Lesa knew the next day would be more of the same so she gave up on the importance of looking important, still wearing a suit but squeezing her feet into flats rather than heels. In pain and dealing with more of the same, coach Kim’s first comment to her was “Where do you think you are, Lesa? You’re a little dressed down, aintcha?”
Lesa never really knew how to respond to coach Crazy, so her best response was to nod and put her head down. She never understood why Kim would shake every staffer’s hand, thanking them profusely for their help but then walk past Lesa like she didn’t see her. She told herself she didn’t need thanked for ‘just doing her job’ but Kim would go out of her way to make sure she saw her thank everyone, but her, for doing their job.
On the second day, Kim’s team took on the ranked opponent so a few members of the athletics staff showed up to watch the bludgeoning. Rhett was in the stands, sitting two rows back, close to the exit with her coat on. Lesa walked past her at least six times until finally she heard Rhett call her over.
“Smile,” she said.
“What,” Lesa asked.
“You should smile. A smile hides disgust and disappointment and people are far more likely to remember someone who smiles. You deserve to be remembered.”
“Thank you, Rhett. I’m just in a lot of pain and struggling to get through the game. I’ll give it a shot,” Lesa said, smiling.
As she walked through the door she wondered what she actually looked like, knowing she wasn’t frowning, growling or expressing any emotion other than pain and suffering. Do I have the resting bitch face I’ve been hearing about?
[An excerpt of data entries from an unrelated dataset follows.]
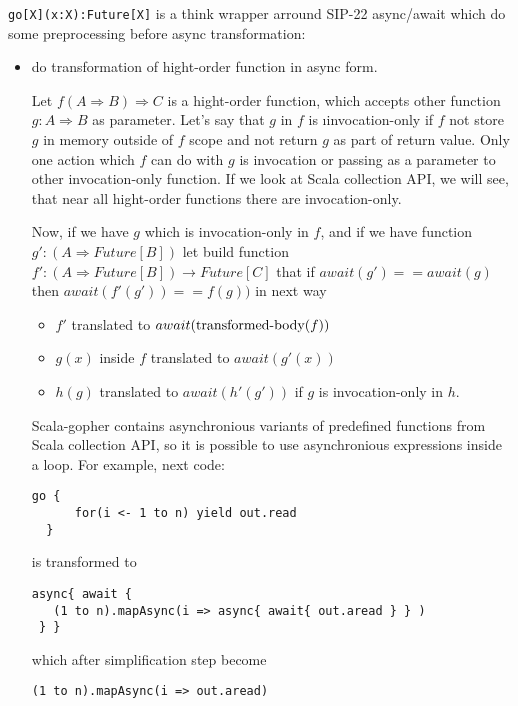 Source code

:\documentclass[12pt]{article}
\newcommand{\To}{\Rightarrow}
\begin{document}
 \verb|go[X](x:X):Future[X]| is a think wrapper arround  SIP-22 async/await which do some preprocessing before async transformation:
\begin{itemize}
 \item do transformation of hight-order function in async form.


  Let $f(A \To B)\To C$ is a hight-order function, which accepts other function 
   $g:A \To B$ as parameter. 
  Let's say that $g$ in $f$ is {\i invocation-only } if $f$ not store $g$ in memory outside of $f$ scope and not return $g$ as part of return value. Only one action which $f$ can do with $g$ is invocation or passing as a parameter to other invocation-only function. If we look at Scala collection API, we will see, that near all hight-order functions there are invocation-only.

  Now, if we have $g$ which is invocation-only in $f$, and if we have function $g' : (A \To Future[B])$ let build function $f':(A\To Future[B])\to Future[C]$ that if $await(g')==await(g)$ then $await(f'(g'))==f(g))$ in next way
  \begin{itemize}
    \item $f'$ translated to $await(\makebox{transformed-body}(f))$
    \item $g(x)$ inside $f$ translated to $await(g'(x))$
    \item $h(g)$ translated to $await(h'(g'))$ if $g$ is invocation-only in $h$.
  \end{itemize}

  Scala-gopher contains asynchronious variants of predefined functions from Scala collection API, so it is possible to use asynchronious expressions inside a loop. For example, next code:

\begin{Verbatim}[fontsize=\small]
  go { 
      for(i <- 1 to n) yield out.read
  }
\end{Verbatim}

  is transformed to

\begin{Verbatim}[fontsize=\small]
 async{ await {
   (1 to n).mapAsync(i => async{ await{ out.aread } } )
 } }
\end{Verbatim}

  which after simplification step become

\begin{Verbatim}[fontsize=\small]
   (1 to n).mapAsync(i => out.aread)
\end{Verbatim}


\end{itemize}
\end{document}

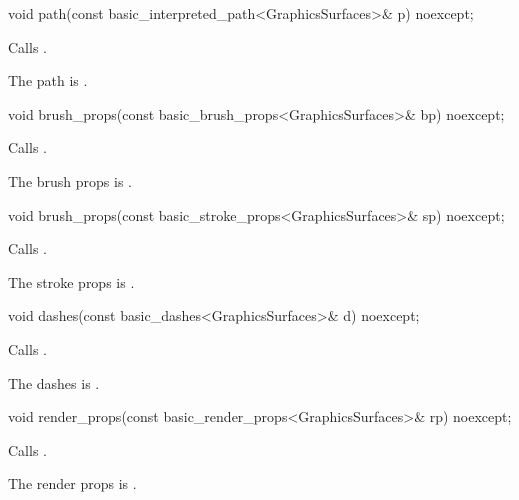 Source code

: %
\begin{itemdecl}
void path(const basic_interpreted_path<GraphicsSurfaces>& p) noexcept;
\end{itemdecl}
\begin{itemdescr}
\pnum
\effects Calls .

\pnum
\remarks The path is .
\end{itemdescr}

%
\begin{itemdecl}
void brush_props(const basic_brush_props<GraphicsSurfaces>& bp) noexcept;
\end{itemdecl}
\begin{itemdescr}
\pnum
\effects Calls .

\pnum
\remarks The brush props is .
\end{itemdescr}

%
\begin{itemdecl}
void brush_props(const basic_stroke_props<GraphicsSurfaces>& sp) noexcept;
\end{itemdecl}
\begin{itemdescr}
\pnum
\effects Calls .

\pnum
\remarks The stroke props is .
\end{itemdescr}

%
\begin{itemdecl}
void dashes(const basic_dashes<GraphicsSurfaces>& d) noexcept;
\end{itemdecl}
\begin{itemdescr}
\pnum
\effects Calls .

\pnum
\remarks The dashes is .
\end{itemdescr}

%
\begin{itemdecl}
void render_props(const basic_render_props<GraphicsSurfaces>& rp) noexcept;
\end{itemdecl}
\begin{itemdescr}
\pnum
\effects Calls .

\pnum
\remarks The render props is .
\end{itemdescr}


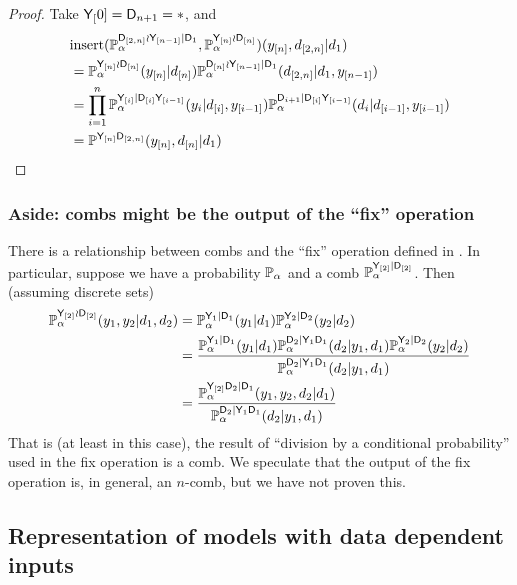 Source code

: \begin{proof}
Take $\mathsf{Y}_[0]=\mathsf{D}_{n+1}=*$, and
\begin{align}
    &\mathrm{insert}(\mathbb{P}_\alpha^{\mathsf{D}_{[2,n]}\wr \mathsf{Y}_{[n-1]}|\mathsf{D}_1},\mathbb{P}_\alpha^{\mathsf{Y}_{[n]}\wr \mathsf{D}_{[n]}})(y_{[n]},d_{[2,n]}|d_1)\\
     &= \mathbb{P}_\alpha^{\mathsf{Y}_{[n]}\wr \mathsf{D}_{[n]}}(y_{[n]}|d_{[n]})\mathbb{P}_\alpha^{\mathsf{D}_{[n]}\wr\mathsf{Y}_{[n-1]}|\mathsf{D}_1}(d_{[2,n]}|d_1,y_{[n-1]})\\
    &= \prod_{i=1}^n \mathbb{P}_\alpha^{\mathsf{Y}_{[i]}|\mathsf{D}_{[i]}\mathsf{Y}_{[i-1]}}(y_i|d_{[i]},y_{[i-1]})\mathbb{P}_\alpha^{\mathsf{D}_{i+1}|\mathsf{D}_{[i]}\mathsf{Y}_{[i-1]}}(d_i|d_{[i-1]},y_{[i-1]})\\
    &= \mathbb{P}^{\mathsf{Y}_{[n]}\mathsf{D}_{[2,n]}}(y_{[n]},d_{[n]}|d_1)
\end{align}
    
\end{proof}

\subsubsection{Aside: combs might be the output of the ``fix'' operation}

There is a relationship between combs and the ``fix'' operation defined in \citet{richardson_nested_2017}. In particular, suppose we have a probability $\mathbb{P}_\alpha$ and a comb $\mathbb{P}_\alpha^{\mathsf{Y}_{[2]}|\mathsf{D}_{[2]}}$. Then (assuming discrete sets)
\begin{align}
    \mathbb{P}_\alpha^{\mathsf{Y}_{[2]}\wr \mathsf{D}_{[2]}}(y_1,y_2|d_1,d_2) &= \mathbb{P}_\alpha^{\mathsf{Y}_1|\mathsf{D}_1}(y_1|d_1)\mathbb{P}_\alpha^{\mathsf{Y}_2|\mathsf{D}_2}(y_2|d_2)\\
    &= \frac{\mathbb{P}_\alpha^{\mathsf{Y}_1|\mathsf{D}_1}(y_1|d_1)\mathbb{P}_\alpha^{\mathsf{D}_2|\mathsf{Y}_1\mathsf{D}_1}(d_2|y_1,d_1)\mathbb{P}_\alpha^{\mathsf{Y}_2|\mathsf{D}_2}(y_2|d_2)}{\mathbb{P}_\alpha^{\mathsf{D}_2|\mathsf{Y}_1\mathsf{D}_1}(d_2|y_1,d_1)}\\
    &= \frac{\mathbb{P}_\alpha^{\mathsf{Y}_{[2]}\mathsf{D}_2|\mathsf{D}_1}(y_1,y_2,d_2|d_1)}{\mathbb{P}_\alpha^{\mathsf{D}_2|\mathsf{Y}_1\mathsf{D}_1}(d_2|y_1,d_1)}
\end{align}
That is (at least in this case), the result of ``division by a conditional probability'' used in the fix operation is a comb. We speculate that the output of the fix operation is, in general, an $n$-comb, but we have not proven this.


\subsection[Representation of data-dependent inputs]{Representation of models with data dependent inputs}\label{sec:data_dependent_representation}

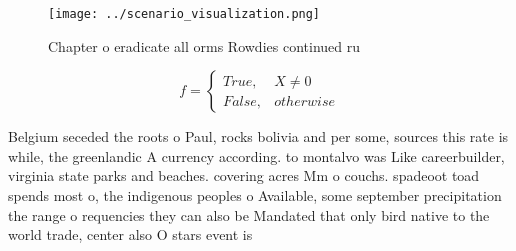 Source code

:\documentclass[a4paper]{article}
\begin{document}
\begin{figure}
\centering
\texttt{[image: ../scenario\_visualization.png]}
\caption{Chapter o eradicate all orms Rowdies continued ru
}
\end{figure}
 
\begin{equation}   f =
\begin{cases} True, & X \neq 0\\
False, & otherwise
\end{cases}
\end{equation}

Belgium seceded the roots o Paul, rocks bolivia and per some, sources this rate is while, the greenlandic A currency according. to montalvo was Like careerbuilder, virginia state parks and beaches. covering acres Mm o couchs. spadeoot toad spends most o, the indigenous peoples o Available, some september precipitation the range o requencies they can also be Mandated that only bird native to the world trade, center also O stars event is
\end{document}
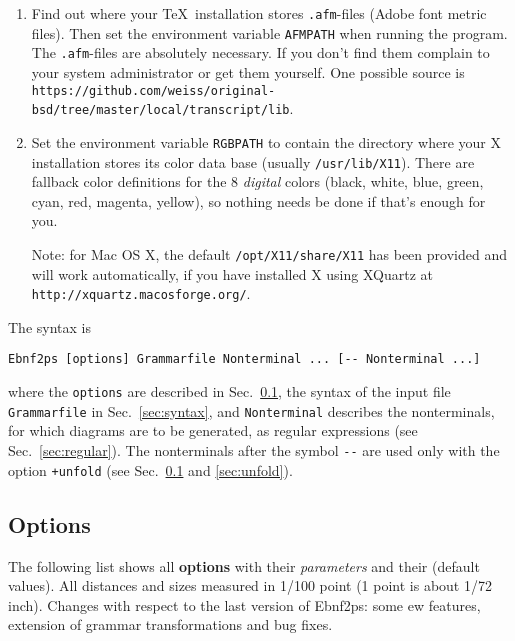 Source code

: \documentclass{article}
\newcommand{\new}{%
        {\ooalign {\hfil \raise .09ex
         \hbox {n}\hfil \crcr\mathhexbox 20D}}}
\begin{document}
\begin{enumerate}
\item Find out where your \TeX\ installation stores
  \texttt{.afm}-files (Adobe font metric files). Then set the
  environment variable \texttt{AFMPATH} when running the program. The
  \texttt{.afm}-files are absolutely necessary. If you don't find them
  complain to your system administrator or get them yourself. One
  possible source is \texttt{https://github.com/weiss/original-bsd/tree/master/local/transcript/lib}.
\item Set the environment variable \texttt{RGBPATH} to contain the
  directory where your X installation stores its color data base
  (usually \texttt{/usr/lib/X11}). There are fallback color
  definitions for the 8 \emph{digital} colors (black, white, blue,
  green, cyan, red, magenta, yellow), so nothing needs be done if
  that's enough for you.

  Note: for Mac OS X, the default \texttt{/opt/X11/share/X11} has been
  provided and will work automatically, if you have installed X using
  XQuartz at \texttt{http://xquartz.macosforge.org/}.
\end{enumerate}

The syntax is
\begin{verbatim}
Ebnf2ps [options] Grammarfile Nonterminal ... [-- Nonterminal ...]
\end{verbatim}
where the \texttt{options} are described in Sec.~\ref{sec:options}, the syntax
of the input file \texttt{Grammarfile} in Sec.~\ref{sec:syntax}, and
\texttt{Nonterminal} describes the nonterminals, for which diagrams are to be
generated, as regular expressions (see Sec.~\ref{sec:regular}). The nonterminals
after the symbol \verb|--| are used only with the option \texttt{+unfold} (see
Sec.~\ref{sec:options} and \ref{sec:unfold}).


\subsection{Options}
\label{sec:options}

The following list shows all \textbf{options} with their \emph{parameters} and
their (default values). All distances and sizes measured in 1/100 point (1 point
is about 1/72 inch). Changes with respect to the last version of Ebnf2ps:
some \new{}ew features, extension of grammar transformations and bug fixes.
\end{document}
Lesa managed to smile with each painful task she completed for the remainder of the tournament. Kim’s team lost by 60 points and when it came time for the press conference she threw a temper tantrum, not wanting to do her job and talk to the media. Lesa waited patiently, smiling. Partly on Rhett’s advice and partly in hopes that Kim would see her and know she was enjoying her third strike with the media.